Ever since word got out that David Clawson is opening the city’s first self-serve wine and beer bar, Seattle's beverage enthusiasts have been watching a new kind of drinking establishment take shape on Capitol Hill. Rapport opened its doors in early August, in the former home of Roy Street Coffee at 700 Broadway E. When Rapport unleashes its full program, low-touch (and regularly sanitized) drink dispensers will let customers serve themselves picks that range from Washington IPAs to a Riesling sourced from Oregon.

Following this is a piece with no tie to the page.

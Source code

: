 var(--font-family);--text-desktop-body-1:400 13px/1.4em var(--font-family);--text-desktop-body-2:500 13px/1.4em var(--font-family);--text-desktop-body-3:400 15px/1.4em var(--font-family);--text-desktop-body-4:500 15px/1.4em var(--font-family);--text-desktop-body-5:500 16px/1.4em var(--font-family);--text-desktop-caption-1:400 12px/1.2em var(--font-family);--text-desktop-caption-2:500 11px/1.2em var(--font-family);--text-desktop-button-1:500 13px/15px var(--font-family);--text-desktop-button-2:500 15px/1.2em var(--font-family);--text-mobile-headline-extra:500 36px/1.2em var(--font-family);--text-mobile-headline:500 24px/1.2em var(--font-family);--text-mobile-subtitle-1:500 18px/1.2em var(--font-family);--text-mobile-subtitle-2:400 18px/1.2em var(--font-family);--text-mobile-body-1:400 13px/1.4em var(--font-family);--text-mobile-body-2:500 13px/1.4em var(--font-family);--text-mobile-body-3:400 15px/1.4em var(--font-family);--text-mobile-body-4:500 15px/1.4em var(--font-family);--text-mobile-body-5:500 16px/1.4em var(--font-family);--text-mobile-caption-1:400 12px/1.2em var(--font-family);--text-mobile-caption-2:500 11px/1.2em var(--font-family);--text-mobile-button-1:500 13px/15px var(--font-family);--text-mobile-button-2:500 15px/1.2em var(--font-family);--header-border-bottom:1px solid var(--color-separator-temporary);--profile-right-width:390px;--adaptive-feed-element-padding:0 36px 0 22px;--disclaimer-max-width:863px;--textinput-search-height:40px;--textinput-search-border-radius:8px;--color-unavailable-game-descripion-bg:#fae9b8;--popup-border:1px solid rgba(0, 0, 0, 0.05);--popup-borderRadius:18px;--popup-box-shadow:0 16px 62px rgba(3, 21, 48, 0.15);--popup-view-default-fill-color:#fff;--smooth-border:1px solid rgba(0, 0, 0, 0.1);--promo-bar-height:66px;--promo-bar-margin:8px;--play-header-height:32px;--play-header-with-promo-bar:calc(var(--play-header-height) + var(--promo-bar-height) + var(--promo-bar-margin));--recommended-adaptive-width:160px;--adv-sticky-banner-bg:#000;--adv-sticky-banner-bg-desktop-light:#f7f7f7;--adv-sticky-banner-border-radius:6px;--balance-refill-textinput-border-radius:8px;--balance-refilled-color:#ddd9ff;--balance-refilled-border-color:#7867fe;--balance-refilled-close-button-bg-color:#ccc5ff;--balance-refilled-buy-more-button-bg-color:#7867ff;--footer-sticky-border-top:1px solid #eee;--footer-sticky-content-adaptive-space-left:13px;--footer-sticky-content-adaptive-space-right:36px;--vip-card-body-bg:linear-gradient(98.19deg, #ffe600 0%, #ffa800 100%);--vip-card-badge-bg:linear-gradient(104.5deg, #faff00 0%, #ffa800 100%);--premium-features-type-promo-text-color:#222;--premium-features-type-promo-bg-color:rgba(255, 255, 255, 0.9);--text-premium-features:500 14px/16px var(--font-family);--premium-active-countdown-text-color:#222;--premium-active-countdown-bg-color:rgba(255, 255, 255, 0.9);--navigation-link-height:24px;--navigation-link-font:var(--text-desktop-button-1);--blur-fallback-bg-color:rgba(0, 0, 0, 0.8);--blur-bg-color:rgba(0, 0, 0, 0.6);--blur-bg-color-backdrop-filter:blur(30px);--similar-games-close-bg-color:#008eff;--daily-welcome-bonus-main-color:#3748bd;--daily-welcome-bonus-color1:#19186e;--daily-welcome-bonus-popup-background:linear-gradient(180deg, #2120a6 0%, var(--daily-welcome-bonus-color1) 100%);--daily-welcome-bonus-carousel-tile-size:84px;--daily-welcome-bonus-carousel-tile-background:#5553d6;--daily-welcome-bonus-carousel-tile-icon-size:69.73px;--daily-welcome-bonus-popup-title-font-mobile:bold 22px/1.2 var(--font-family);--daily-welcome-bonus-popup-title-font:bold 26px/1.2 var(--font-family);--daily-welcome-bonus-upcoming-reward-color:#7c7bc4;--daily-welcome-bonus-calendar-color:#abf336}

Right now all orders must be to-go, but are nearly limitless in options: 100 regional wines and beers on tap, espresso from QED Coffee Roasters, and a takeout menu guided by Mike Law. The chef, known for crispy, gravy-drenched fried chicken back at the Wandering Goose, devised a food menu as varied as the wine selection (think: flatbreads heaped with charred Lacinato kale and gruyere to plates of burrata and duck confit).
Clawson has also dreamt up bottled cocktails: shaken and poured into 6-ounce champagne bottles, Rapport's cocktails range from a PNW twist on old classics to creations bearing the likes of black-tea infused vodka or gin mixed with sage-steeped honey.
The self-serve setup might imply a faceless and, consequently, rather bland bar visit. Yet Clawson argues that it's surprisingly people centric. "You know, with wines, people can be intimidated," he says. Since trying a pinot doesn't involve a commitment to popping the cork, Rapport encourages visitors to sample varieties they might not otherwise, all while chatting to the "tap-tender" about what variety to try next. "Take Covid away, even what we were trying to do with the self-dispensing taps, it gives people more freedom," Clawson says.
Rapport's outdoor patio commands the north end of Broadway—a highly tempting place to linger outside in the final summer weeks. Inside is an open space dotted with community tables and the infamous drink taps. The beer taps are open and ready for regular use, with the nearly installed wine dispensers soon to follow. "We don't want any of this to be too contrived," Clawson explains, suggesting that Rapport will be a feel-good option for even the most skeptical of visitors.